(Saved data entries)
*** Block opens ***

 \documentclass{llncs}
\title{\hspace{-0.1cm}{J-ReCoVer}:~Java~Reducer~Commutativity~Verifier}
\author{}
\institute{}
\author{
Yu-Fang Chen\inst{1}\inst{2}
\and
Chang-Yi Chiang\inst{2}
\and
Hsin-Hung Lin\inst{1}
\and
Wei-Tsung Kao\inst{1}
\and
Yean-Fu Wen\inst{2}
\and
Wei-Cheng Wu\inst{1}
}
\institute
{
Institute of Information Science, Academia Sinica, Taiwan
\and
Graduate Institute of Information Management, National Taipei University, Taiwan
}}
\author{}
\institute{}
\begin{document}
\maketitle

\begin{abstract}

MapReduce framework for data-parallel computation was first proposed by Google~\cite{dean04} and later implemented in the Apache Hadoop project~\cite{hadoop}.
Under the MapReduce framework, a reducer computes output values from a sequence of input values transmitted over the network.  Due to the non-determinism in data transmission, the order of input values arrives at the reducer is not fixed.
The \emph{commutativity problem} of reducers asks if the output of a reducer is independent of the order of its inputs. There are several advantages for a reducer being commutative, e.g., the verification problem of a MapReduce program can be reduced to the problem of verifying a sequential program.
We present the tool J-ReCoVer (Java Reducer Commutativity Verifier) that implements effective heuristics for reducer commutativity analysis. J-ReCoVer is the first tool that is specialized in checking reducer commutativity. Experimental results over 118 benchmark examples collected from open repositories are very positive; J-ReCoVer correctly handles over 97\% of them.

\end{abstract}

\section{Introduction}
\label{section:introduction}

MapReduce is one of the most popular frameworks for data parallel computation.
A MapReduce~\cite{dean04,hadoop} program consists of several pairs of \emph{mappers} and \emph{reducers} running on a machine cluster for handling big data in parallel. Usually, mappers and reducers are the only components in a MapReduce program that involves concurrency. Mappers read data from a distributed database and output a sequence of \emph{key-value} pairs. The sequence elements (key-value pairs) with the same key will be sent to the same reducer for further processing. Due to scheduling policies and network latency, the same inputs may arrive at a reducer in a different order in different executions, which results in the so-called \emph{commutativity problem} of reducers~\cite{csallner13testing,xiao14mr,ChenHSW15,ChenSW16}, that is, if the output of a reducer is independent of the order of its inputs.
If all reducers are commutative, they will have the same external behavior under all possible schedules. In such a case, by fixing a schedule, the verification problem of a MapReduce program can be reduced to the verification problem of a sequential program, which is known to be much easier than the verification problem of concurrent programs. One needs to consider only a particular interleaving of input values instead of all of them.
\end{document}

*** Block closes ***

- [Work to be completed] Nothing but lines that contain "section" should appear in the answer. Copy each from the records.

- [Result of the task]
\section{Introduction}
\label{section:introduction}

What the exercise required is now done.